Julius - Śr lis 18, 2009 6:05 pm
a zespol Iversona byl tak slaby w 2001, ze mial 6-5(w tym przegrali ostatni mecz RS ktory nic nie znaczyl) w meczach bez Iversona. Iverson mial wtedy zajebistego trenera, mial DPOTY pod koszem(ktory byl o wiele cenniejszym zawodnikiem niz The Canswer), mial 6th mana roku na lawce, mial mnostwo pozytecznych role playerow, ktorzy do niego pasowali. wlasciwie niemozliwe jest zalatwienie Iversonowi lepszego supportu.
master - Śr lis 18, 2009 6:25 pm
Bast,
Iverson bardzo słabym zawodnikiem? No cóż, życze naprawdę wszystkim bardzo słabym zawodnikom, żeby mieli choć jeden taki sezon w zyciu, jak AI w Detroit.
Nie bardzo wiem, skąd się utarlo, ze AI jest bardzo słaby, owszem, był w Pistons mniej produktywny, statsy mu spadły, ale pomijając już zdecydowanie inną rolę w zespole niż do tamtej pory, po prostu żenadą jest mówienie "bardzo słaby" i porównywanie do Kwame. Może chcesz zabłysnąć, chcesz być super-kontrowersyjny i w ogóle, ale w moim odczuciu twoją teza wzbudza lekki uśmiech politowania, bo jakkolwiek byś nie kombinował, nie poprzesz niczym tego co napisałeś.
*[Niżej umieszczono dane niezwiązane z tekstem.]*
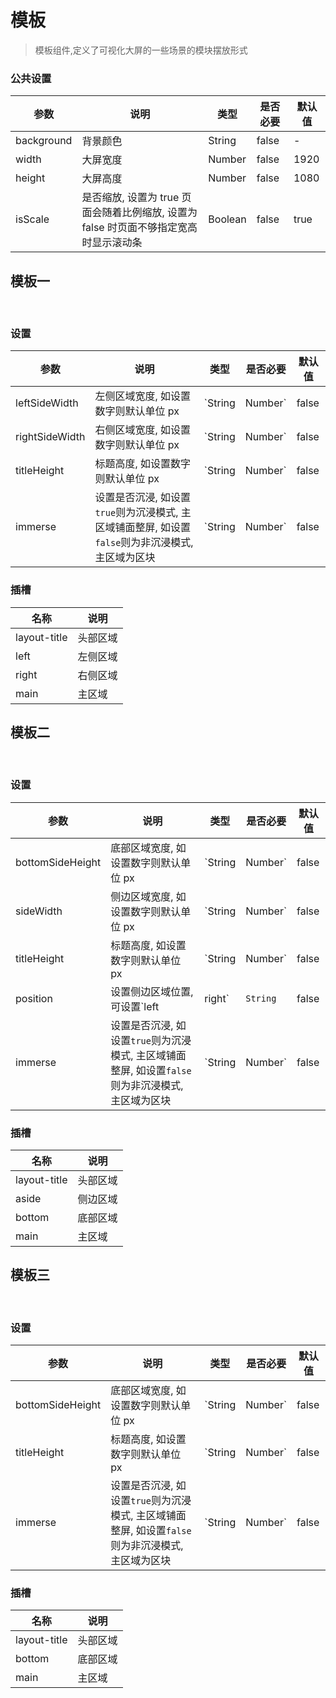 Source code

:# 模板

> 模板组件,定义了可视化大屏的一些场景的模块摆放形式

### 公共设置

<div class="table-show">

| 参数       | 说明                                                                                  | 类型    | 是否必要 | 默认值 |
| ---------- | ------------------------------------------------------------------------------------- | ------- | -------- | ------ |
| background | 背景颜色                                                                              | String  | false    | -      |
| width      | 大屏宽度                                                                              | Number  | false    | 1920   |
| height     | 大屏高度                                                                              | Number  | false    | 1080   |
| isScale    | 是否缩放, 设置为 true 页面会随着比例缩放, 设置为 false 时页面不够指定宽高时显示滚动条 | Boolean | false    | true   |

</div>

## 模板一

<br />
<img :src="$withBase('/images/layout1.jpg')"  />

### 设置

<div class="table-show">

| 参数             | 说明 | 类型    | 是否必要 | 默认值 |
| ------------ | -------- |-------- |-------- |-------- |
| leftSideWidth  | 左侧区域宽度, 如设置数字则默认单位 px                                                             | `String | Number`  | false  | `22%` |
| rightSideWidth | 右侧区域宽度, 如设置数字则默认单位 px                                                             | `String | Number`  | false  | `22%` |
| titleHeight    | 标题高度, 如设置数字则默认单位 px                                                                 | `String | Number`  | false  | `60`  |
| immerse        | 设置是否沉浸, 如设置`true`则为沉浸模式, 主区域铺面整屏, 如设置`false`则为非沉浸模式, 主区域为区块 | `String | Number`  | false  | `60`  |

</div>

### 插槽

<div class="table-show">

| 名称         | 说明     |
| ------------ | -------- |
| layout-title | 头部区域 |
| left         | 左侧区域 |
| right        | 右侧区域 |
| main         | 主区域   |

</div>

## 模板二

<br />
<img :src="$withBase('/images/layout2.jpg')"  />

### 设置

<div class="table-show">

| 参数             | 说明 | 类型    | 是否必要 | 默认值 |
| ------------ | -------- |-------- |-------- |-------- |
| bottomSideHeight | 底部区域宽度, 如设置数字则默认单位 px                                                             | `String | Number`  | false  | `30%`   |
| sideWidth        | 侧边区域宽度, 如设置数字则默认单位 px                                                             | `String | Number`  | false  | `50%`   |
| titleHeight      | 标题高度, 如设置数字则默认单位 px                                                                 | `String | Number`  | false  | `60`    |
| position         | 设置侧边区域位置, 可设置`left                                                                     | right`  | `String` | false  | `right` |
| immerse          | 设置是否沉浸, 如设置`true`则为沉浸模式, 主区域铺面整屏, 如设置`false`则为非沉浸模式, 主区域为区块 | `String | Number`  | false  | `60`    |

</div>

### 插槽

<div class="table-show">

| 名称         | 说明     |
| ------------ | -------- |
| layout-title | 头部区域 |
| aside        | 侧边区域 |
| bottom       | 底部区域 |
| main         | 主区域   |

</div>

## 模板三

<br />
<img :src="$withBase('/images/layout3.jpg')"  />

### 设置

<div class="table-show">

| 参数             | 说明 | 类型    | 是否必要 | 默认值 |
| ------------ | -------- |-------- |-------- |-------- |
| bottomSideHeight | 底部区域宽度, 如设置数字则默认单位 px                                                             | `String | Number`  | false  | `30%` |
| titleHeight      | 标题高度, 如设置数字则默认单位 px                                                                 | `String | Number`  | false  | `60`  |
| immerse          | 设置是否沉浸, 如设置`true`则为沉浸模式, 主区域铺面整屏, 如设置`false`则为非沉浸模式, 主区域为区块 | `String | Number`  | false  | `60`  |
</div>

### 插槽

<div class="table-show">

| 名称         | 说明     |
| ------------ | -------- |
| layout-title | 头部区域 |
| bottom       | 底部区域 |
| main         | 主区域   |

</div>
42,5% z gry nie jest oszałamiającym wynikiem, z kolei nie tak tragicznym jak go przedstawiasz. Jeżeli Larry Brown akceptuje skuteczność w granicach 40%, bo wie, ze mu się to w jakimś sensie opłaci, to nie rozumiem dlaczego Ty masz to kwestionować. Nie rozumiem też, dlaczego miałbyś kwestionować zdanie ludzi, którzy siedzą w lidze więcej lat niż Ty żyjesz i znają ją od środka (czyli trenerów, samych zawodników czy dziennikarzy zajmujących się zawodowo koszykówką). Jeżeli mówi się o nim wszem i wobec, że jest jednym z najlepszych scorerów ligi, jeżeli kiedyś Jordan między wierszami bąknął, ze to największy ofensywny talent w lidze, jeżeli pomimo tego ze jest "bardzo słabym zawodnikiem" pisze się o nim jako HoF, to pomimo mojego osobistego zdania na jego temat przychylę się raczej do ich zdania (powiedzmy, ze dziennikarzy nie bardzo, trenerów i zawodników szczególnie) niż ludzi z większymi bądź mniejszymi uprzedzeniami.
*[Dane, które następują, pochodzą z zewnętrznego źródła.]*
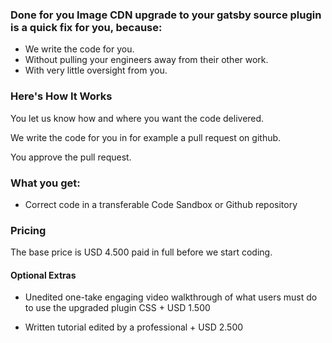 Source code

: ### Done for you Image CDN upgrade to your gatsby source plugin is a quick fix for you, because:
* We write the code for you.
* Without pulling your engineers away from their other work.
* With very little oversight from you.


### Here's How It Works

You let us know how and where you want the code delivered.

We write the code for you in for example a pull request on github.

You approve the pull request.

### What you get:

- Correct code in a transferable Code Sandbox or Github repository

### Pricing

The base price is USD 4.500 paid in full before we start coding.

#### Optional Extras

- Unedited one-take engaging video walkthrough of what users must do to use the upgraded plugin&nbsp;CSS&nbsp;+&nbsp;USD&nbsp;1.500

- Written tutorial edited by a professional&nbsp;+&nbsp;USD&nbsp;2.500
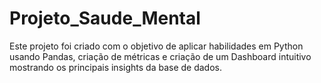 # Projeto_Saude_Mental
Este projeto foi criado com o objetivo de aplicar habilidades em Python usando Pandas, criação de métricas e criação de um Dashboard intuitivo mostrando os principais insights da base de dados.
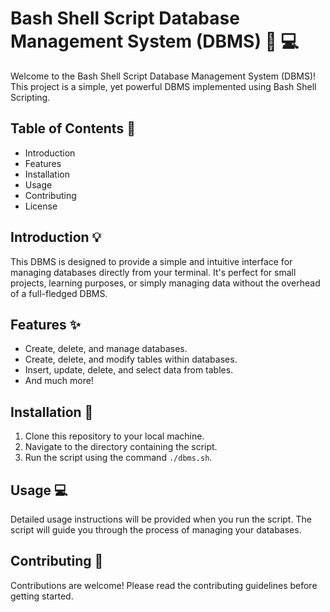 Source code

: # Bash Shell Script Database Management System (DBMS) :floppy_disk: :computer:

Welcome to the Bash Shell Script Database Management System (DBMS)! This project is a simple, yet powerful DBMS implemented using Bash Shell Scripting. 

## Table of Contents :open_book:
- Introduction
- Features
- Installation
- Usage
- Contributing
- License

## Introduction :bulb:
This DBMS is designed to provide a simple and intuitive interface for managing databases directly from your terminal. It's perfect for small projects, learning purposes, or simply managing data without the overhead of a full-fledged DBMS.

## Features :sparkles:
- Create, delete, and manage databases.
- Create, delete, and modify tables within databases.
- Insert, update, delete, and select data from tables.
- And much more!

## Installation :wrench:
1. Clone this repository to your local machine.
2. Navigate to the directory containing the script.
3. Run the script using the command `./dbms.sh`.

## Usage :computer:
Detailed usage instructions will be provided when you run the script. The script will guide you through the process of managing your databases.

## Contributing :handshake:
Contributions are welcome! Please read the contributing guidelines before getting started.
Inna sprawa, ze jeżeli chcesz mi wyciągać jakiekolwiek liczby, to się najpierw zastanów co piszesz i bądź konsekwentny. Bo raz mi piszesz, ze nie jesteś zwolennikiem jakiejś statystyki, bo nie obejmuje kontekstu, ale akapit wcześniej ostro bez pardonu wypieprzasz z liczbami bez absolutnie jakichkolwiek przemyśleń. Poza tym raz mi wyjeżdżasz i osądzasz cała jego karierę, a podajesz statystyki z jednego sezonu. To tak jak ja bym Ci rzucił, że co Ty pierdolisz, przecież Iverson zdobywał prawie 27 pkt przy skuteczności 46%. Więc jakoś sobie to uporządkujmy.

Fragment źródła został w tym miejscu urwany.